**Exercise goal**
Every entry that follows is to be set down exactly, with its pictures omitted.
***
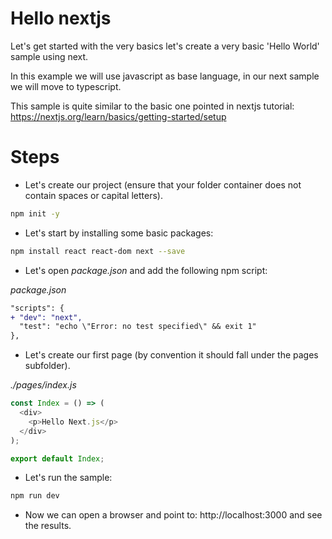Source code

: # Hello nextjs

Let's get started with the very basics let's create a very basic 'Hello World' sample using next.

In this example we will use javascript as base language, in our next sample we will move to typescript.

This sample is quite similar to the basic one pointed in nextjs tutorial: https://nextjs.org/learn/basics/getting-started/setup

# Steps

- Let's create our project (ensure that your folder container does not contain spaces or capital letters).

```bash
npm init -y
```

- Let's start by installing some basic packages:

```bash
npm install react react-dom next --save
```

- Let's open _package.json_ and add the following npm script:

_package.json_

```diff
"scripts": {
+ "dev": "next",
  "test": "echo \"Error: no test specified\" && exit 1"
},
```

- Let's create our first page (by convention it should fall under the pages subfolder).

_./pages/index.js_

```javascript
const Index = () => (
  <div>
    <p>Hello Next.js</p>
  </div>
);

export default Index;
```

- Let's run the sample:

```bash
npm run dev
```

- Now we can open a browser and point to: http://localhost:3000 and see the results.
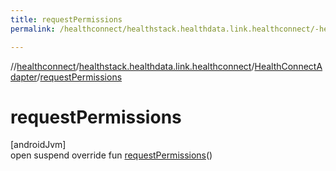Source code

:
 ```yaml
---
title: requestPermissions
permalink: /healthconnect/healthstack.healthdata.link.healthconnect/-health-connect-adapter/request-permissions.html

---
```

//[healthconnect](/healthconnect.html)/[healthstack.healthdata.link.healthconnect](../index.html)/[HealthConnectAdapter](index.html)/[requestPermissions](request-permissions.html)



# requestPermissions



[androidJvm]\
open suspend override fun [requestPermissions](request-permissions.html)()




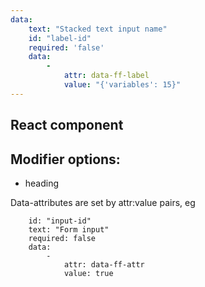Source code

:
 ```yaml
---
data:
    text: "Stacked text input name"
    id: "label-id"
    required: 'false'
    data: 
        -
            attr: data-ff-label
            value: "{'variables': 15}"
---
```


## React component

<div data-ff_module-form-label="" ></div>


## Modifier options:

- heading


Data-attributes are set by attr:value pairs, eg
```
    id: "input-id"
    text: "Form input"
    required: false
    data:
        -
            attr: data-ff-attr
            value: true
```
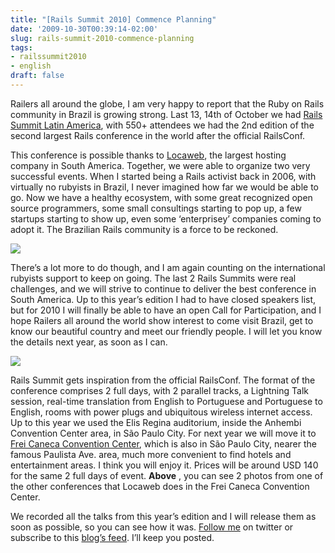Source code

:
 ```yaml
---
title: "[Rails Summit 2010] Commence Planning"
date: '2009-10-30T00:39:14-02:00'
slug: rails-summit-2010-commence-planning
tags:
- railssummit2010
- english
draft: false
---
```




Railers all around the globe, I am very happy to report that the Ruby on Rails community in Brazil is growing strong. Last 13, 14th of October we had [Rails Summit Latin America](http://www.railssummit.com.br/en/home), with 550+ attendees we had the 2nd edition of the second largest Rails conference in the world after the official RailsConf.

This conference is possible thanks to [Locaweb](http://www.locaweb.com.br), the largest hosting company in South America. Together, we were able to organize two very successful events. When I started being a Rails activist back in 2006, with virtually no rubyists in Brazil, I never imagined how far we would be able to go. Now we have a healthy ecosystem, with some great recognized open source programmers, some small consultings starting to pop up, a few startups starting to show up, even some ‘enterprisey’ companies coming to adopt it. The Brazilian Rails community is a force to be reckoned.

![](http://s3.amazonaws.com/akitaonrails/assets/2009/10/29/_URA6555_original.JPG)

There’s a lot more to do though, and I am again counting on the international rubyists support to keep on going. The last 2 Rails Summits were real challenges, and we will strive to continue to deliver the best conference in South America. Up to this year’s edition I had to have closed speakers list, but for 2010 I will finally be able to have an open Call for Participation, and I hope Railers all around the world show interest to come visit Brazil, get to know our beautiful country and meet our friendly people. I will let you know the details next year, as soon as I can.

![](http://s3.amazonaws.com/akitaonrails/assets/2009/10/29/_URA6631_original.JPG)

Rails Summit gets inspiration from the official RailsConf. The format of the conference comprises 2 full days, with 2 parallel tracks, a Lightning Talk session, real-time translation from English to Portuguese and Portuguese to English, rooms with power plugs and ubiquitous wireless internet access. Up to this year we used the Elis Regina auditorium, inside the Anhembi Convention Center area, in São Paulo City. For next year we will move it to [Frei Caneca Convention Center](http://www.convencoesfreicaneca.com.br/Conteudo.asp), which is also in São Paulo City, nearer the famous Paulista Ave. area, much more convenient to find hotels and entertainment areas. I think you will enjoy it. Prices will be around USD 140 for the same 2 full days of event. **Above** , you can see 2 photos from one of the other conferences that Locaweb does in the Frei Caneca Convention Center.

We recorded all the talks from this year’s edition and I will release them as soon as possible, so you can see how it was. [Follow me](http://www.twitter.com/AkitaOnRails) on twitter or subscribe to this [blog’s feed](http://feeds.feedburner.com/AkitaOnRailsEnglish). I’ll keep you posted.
***
**Response to the task**
Source code

: # Hello nextjs

Let's get started with the very basics let's create a very basic 'Hello World' sample using next.

In this example we will use javascript as base language, in our next sample we will move to typescript.

This sample is quite similar to the basic one pointed in nextjs tutorial: https://nextjs.org/learn/basics/getting-started/setup

# Steps

- Let's create our project (ensure that your folder container does not contain spaces or capital letters).

```bash
npm init -y
```

- Let's start by installing some basic packages:

```bash
npm install react react-dom next --save
```

- Let's open _package.json_ and add the following npm script:

_package.json_

```diff
"scripts": {
+ "dev": "next",
  "test": "echo \"Error: no test specified\" && exit 1"
},
```

- Let's create our first page (by convention it should fall under the pages subfolder).

_./pages/index.js_

```javascript
const Index = () => (
  <div>
    <p>Hello Next.js</p>
  </div>
);

export default Index;
```

- Let's run the sample:

```bash
npm run dev
```

- Now we can open a browser and point to: http://localhost:3000 and see the results.
Source code

:
 ```yaml
---
title: requestPermissions
permalink: /healthconnect/healthstack.healthdata.link.healthconnect/-health-connect-adapter/request-permissions.html

---
```

//[healthconnect](/healthconnect.html)/[healthstack.healthdata.link.healthconnect](../index.html)/[HealthConnectAdapter](index.html)/[requestPermissions](request-permissions.html)



# requestPermissions



[androidJvm]\
open suspend override fun [requestPermissions](request-permissions.html)()




Source code

:
 ```yaml
---
data:
    text: "Stacked text input name"
    id: "label-id"
    required: 'false'
    data: 
        -
            attr: data-ff-label
            value: "{'variables': 15}"
---
```


## React component

<div data-ff_module-form-label="" ></div>


## Modifier options:

- heading


Data-attributes are set by attr:value pairs, eg
```
    id: "input-id"
    text: "Form input"
    required: false
    data:
        -
            attr: data-ff-attr
            value: true
```
Source code

:
 ```yaml
---
title: "[Rails Summit 2010] Commence Planning"
date: '2009-10-30T00:39:14-02:00'
slug: rails-summit-2010-commence-planning
tags:
- railssummit2010
- english
draft: false
---
```




Railers all around the globe, I am very happy to report that the Ruby on Rails community in Brazil is growing strong. Last 13, 14th of October we had [Rails Summit Latin America](http://www.railssummit.com.br/en/home), with 550+ attendees we had the 2nd edition of the second largest Rails conference in the world after the official RailsConf.

This conference is possible thanks to [Locaweb](http://www.locaweb.com.br), the largest hosting company in South America. Together, we were able to organize two very successful events. When I started being a Rails activist back in 2006, with virtually no rubyists in Brazil, I never imagined how far we would be able to go. Now we have a healthy ecosystem, with some great recognized open source programmers, some small consultings starting to pop up, a few startups starting to show up, even some ‘enterprisey’ companies coming to adopt it. The Brazilian Rails community is a force to be reckoned.

![](http://s3.amazonaws.com/akitaonrails/assets/2009/10/29/_URA6555_original.JPG)

There’s a lot more to do though, and I am again counting on the international rubyists support to keep on going. The last 2 Rails Summits were real challenges, and we will strive to continue to deliver the best conference in South America. Up to this year’s edition I had to have closed speakers list, but for 2010 I will finally be able to have an open Call for Participation, and I hope Railers all around the world show interest to come visit Brazil, get to know our beautiful country and meet our friendly people. I will let you know the details next year, as soon as I can.

![](http://s3.amazonaws.com/akitaonrails/assets/2009/10/29/_URA6631_original.JPG)

Rails Summit gets inspiration from the official RailsConf. The format of the conference comprises 2 full days, with 2 parallel tracks, a Lightning Talk session, real-time translation from English to Portuguese and Portuguese to English, rooms with power plugs and ubiquitous wireless internet access. Up to this year we used the Elis Regina auditorium, inside the Anhembi Convention Center area, in São Paulo City. For next year we will move it to [Frei Caneca Convention Center](http://www.convencoesfreicaneca.com.br/Conteudo.asp), which is also in São Paulo City, nearer the famous Paulista Ave. area, much more convenient to find hotels and entertainment areas. I think you will enjoy it. Prices will be around USD 140 for the same 2 full days of event. **Above** , you can see 2 photos from one of the other conferences that Locaweb does in the Frei Caneca Convention Center.

We recorded all the talks from this year’s edition and I will release them as soon as possible, so you can see how it was. [Follow me](http://www.twitter.com/AkitaOnRails) on twitter or subscribe to this [blog’s feed](http://feeds.feedburner.com/AkitaOnRailsEnglish). I’ll keep you posted.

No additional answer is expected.